Start of Block

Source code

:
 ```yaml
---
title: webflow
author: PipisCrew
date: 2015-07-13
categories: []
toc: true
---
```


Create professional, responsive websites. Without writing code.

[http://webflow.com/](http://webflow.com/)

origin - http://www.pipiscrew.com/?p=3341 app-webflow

End of Block
Start of Block

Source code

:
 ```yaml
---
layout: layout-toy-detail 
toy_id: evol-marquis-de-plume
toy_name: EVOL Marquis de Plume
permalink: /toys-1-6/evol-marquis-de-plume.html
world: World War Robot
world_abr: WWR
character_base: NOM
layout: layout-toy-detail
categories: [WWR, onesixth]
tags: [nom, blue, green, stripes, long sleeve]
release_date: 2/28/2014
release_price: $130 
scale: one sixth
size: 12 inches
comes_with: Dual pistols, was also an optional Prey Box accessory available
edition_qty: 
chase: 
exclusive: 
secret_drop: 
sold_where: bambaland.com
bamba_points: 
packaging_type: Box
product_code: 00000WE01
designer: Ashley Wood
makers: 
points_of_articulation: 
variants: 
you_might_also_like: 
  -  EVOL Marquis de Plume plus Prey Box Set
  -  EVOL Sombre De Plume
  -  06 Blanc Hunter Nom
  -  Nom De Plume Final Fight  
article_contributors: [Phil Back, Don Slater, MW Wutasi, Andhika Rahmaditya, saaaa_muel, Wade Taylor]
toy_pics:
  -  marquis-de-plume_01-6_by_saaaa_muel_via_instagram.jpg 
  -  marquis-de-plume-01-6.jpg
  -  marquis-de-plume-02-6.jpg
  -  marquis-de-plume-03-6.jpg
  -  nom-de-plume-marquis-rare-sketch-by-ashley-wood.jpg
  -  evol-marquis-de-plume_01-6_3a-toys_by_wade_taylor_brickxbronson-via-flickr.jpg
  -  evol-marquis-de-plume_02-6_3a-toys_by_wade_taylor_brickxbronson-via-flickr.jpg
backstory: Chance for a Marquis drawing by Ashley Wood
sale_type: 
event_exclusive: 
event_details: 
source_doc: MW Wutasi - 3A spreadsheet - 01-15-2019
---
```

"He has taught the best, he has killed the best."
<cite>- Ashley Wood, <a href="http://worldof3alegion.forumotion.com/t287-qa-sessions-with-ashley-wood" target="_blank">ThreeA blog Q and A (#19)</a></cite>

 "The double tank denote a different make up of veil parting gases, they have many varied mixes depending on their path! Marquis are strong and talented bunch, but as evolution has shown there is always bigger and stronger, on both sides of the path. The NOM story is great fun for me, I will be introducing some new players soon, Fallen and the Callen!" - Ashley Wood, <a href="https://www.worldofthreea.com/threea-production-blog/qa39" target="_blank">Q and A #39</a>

End of Block

# [WHAT YOU WILL DO]
Please state how many lines in the preceding material contain the word "href", with no other output.

# [ANSWER SPACE]
2